(Dataset entries)
*** Block opens ***
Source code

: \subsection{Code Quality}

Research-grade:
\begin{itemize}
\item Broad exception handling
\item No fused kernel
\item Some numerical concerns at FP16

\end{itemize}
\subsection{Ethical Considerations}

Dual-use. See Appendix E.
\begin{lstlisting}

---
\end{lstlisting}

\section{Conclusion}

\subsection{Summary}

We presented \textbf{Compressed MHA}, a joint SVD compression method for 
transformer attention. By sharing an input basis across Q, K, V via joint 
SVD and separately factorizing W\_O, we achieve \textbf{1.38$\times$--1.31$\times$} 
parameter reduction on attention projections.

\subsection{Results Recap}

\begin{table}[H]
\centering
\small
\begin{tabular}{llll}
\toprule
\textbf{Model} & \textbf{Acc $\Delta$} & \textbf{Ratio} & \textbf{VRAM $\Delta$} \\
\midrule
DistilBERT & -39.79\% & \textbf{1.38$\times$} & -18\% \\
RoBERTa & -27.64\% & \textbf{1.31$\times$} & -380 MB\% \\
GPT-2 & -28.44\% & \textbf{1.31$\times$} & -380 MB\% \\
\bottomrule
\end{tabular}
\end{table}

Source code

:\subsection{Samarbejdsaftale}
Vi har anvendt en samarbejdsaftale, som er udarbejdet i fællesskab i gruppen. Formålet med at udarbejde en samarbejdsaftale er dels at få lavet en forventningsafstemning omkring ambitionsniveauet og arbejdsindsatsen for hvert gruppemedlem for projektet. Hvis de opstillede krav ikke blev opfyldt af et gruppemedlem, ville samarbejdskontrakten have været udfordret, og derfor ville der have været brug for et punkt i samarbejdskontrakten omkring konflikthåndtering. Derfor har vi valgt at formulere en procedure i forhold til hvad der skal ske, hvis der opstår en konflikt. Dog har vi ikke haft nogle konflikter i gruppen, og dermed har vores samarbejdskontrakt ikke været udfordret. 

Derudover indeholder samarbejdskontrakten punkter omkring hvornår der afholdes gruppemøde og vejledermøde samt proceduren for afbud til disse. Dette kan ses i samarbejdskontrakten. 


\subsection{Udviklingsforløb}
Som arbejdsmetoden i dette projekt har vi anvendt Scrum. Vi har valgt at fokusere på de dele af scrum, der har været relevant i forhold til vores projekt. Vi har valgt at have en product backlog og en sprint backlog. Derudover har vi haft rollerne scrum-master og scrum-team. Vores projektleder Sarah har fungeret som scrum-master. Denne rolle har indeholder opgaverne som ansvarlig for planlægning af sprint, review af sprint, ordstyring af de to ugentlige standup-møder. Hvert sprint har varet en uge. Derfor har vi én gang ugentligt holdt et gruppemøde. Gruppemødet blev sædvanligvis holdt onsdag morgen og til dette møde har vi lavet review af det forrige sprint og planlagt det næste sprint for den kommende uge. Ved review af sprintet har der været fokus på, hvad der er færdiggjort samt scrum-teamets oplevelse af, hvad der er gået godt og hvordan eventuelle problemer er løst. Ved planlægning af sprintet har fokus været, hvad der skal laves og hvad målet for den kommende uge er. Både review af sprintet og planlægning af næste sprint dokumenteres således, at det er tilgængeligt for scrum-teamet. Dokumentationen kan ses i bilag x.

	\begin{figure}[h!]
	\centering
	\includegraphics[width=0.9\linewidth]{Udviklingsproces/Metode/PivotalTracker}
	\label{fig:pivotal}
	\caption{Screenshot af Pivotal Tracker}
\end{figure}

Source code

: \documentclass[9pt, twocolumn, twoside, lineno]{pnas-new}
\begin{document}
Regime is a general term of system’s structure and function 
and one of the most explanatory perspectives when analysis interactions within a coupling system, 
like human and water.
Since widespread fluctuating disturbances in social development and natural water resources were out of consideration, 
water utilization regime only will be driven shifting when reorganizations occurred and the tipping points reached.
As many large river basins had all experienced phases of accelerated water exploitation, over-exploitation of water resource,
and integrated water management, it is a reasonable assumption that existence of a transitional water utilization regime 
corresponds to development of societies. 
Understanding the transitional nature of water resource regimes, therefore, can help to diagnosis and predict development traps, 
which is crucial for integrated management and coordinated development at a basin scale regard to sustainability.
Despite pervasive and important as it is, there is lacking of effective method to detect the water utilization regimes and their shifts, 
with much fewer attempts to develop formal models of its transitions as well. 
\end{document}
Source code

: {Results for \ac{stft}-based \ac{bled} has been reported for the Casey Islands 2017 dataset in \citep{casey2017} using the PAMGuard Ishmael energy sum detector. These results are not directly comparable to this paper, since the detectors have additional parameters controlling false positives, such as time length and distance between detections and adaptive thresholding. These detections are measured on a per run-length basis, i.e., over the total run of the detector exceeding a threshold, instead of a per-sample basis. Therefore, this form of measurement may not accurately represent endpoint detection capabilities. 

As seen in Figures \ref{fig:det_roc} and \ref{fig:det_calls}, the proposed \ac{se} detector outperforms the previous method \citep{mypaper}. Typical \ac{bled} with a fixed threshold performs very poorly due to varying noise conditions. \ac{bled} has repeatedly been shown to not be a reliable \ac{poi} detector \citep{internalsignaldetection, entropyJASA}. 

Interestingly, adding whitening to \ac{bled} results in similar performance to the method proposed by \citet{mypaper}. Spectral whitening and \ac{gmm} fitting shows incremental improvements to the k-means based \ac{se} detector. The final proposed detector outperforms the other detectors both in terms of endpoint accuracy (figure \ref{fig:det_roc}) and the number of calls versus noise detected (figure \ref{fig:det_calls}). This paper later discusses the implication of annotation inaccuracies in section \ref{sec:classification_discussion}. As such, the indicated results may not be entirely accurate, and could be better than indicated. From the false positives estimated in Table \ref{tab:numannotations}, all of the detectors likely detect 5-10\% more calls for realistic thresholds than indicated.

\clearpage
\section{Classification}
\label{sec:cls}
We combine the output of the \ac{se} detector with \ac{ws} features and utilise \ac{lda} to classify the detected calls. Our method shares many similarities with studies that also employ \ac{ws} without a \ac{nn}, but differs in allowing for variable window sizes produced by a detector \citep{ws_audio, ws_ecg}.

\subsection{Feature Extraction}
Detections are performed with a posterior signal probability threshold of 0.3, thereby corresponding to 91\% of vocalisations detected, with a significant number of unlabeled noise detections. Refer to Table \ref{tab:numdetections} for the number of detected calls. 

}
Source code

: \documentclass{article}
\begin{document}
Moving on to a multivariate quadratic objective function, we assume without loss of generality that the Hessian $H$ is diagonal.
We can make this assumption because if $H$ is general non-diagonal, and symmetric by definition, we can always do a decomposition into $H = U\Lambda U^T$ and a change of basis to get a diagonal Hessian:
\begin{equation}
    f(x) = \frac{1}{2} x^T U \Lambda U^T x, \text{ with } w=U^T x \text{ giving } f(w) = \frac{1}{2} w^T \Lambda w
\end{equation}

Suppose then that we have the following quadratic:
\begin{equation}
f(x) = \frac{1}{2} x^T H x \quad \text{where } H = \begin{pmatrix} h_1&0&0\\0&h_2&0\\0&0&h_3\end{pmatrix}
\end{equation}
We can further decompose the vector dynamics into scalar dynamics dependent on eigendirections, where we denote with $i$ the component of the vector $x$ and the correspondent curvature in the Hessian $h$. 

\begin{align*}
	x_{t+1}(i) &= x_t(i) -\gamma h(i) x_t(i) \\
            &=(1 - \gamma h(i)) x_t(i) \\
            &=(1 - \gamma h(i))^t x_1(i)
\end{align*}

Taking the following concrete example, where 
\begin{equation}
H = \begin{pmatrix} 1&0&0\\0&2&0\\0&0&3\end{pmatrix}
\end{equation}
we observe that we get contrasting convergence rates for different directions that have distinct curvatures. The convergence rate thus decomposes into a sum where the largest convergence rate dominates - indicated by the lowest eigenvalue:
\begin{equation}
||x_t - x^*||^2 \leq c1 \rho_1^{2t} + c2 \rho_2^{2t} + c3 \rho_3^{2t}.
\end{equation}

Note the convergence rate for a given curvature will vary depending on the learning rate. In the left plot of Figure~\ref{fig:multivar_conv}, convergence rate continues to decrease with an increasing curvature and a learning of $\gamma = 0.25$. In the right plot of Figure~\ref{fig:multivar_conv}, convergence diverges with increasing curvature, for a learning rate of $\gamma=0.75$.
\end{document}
*** Block closes ***
What needs to be done> Show all lines in the entries above where the string "været" appears.

Solution to this problem>
Vi har anvendt en samarbejdsaftale, som er udarbejdet i fællesskab i gruppen. Formålet med at udarbejde en samarbejdsaftale er dels at få lavet en forventningsafstemning omkring ambitionsniveauet og arbejdsindsatsen for hvert gruppemedlem for projektet. Hvis de opstillede krav ikke blev opfyldt af et gruppemedlem, ville samarbejdskontrakten have været udfordret, og derfor ville der have været brug for et punkt i samarbejdskontrakten omkring konflikthåndtering. Derfor har vi valgt at formulere en procedure i forhold til hvad der skal ske, hvis der opstår en konflikt. Dog har vi ikke haft nogle konflikter i gruppen, og dermed har vores samarbejdskontrakt ikke været udfordret. 
Som arbejdsmetoden i dette projekt har vi anvendt Scrum. Vi har valgt at fokusere på de dele af scrum, der har været relevant i forhold til vores projekt. Vi har valgt at have en product backlog og en sprint backlog. Derudover har vi haft rollerne scrum-master og scrum-team. Vores projektleder Sarah har fungeret som scrum-master. Denne rolle har indeholder opgaverne som ansvarlig for planlægning af sprint, review af sprint, ordstyring af de to ugentlige standup-møder. Hvert sprint har varet en uge. Derfor har vi én gang ugentligt holdt et gruppemøde. Gruppemødet blev sædvanligvis holdt onsdag morgen og til dette møde har vi lavet review af det forrige sprint og planlagt det næste sprint for den kommende uge. Ved review af sprintet har der været fokus på, hvad der er færdiggjort samt scrum-teamets oplevelse af, hvad der er gået godt og hvordan eventuelle problemer er løst. Ved planlægning af sprintet har fokus været, hvad der skal laves og hvad målet for den kommende uge er. Både review af sprintet og planlægning af næste sprint dokumenteres således, at det er tilgængeligt for scrum-teamet. Dokumentationen kan ses i bilag x.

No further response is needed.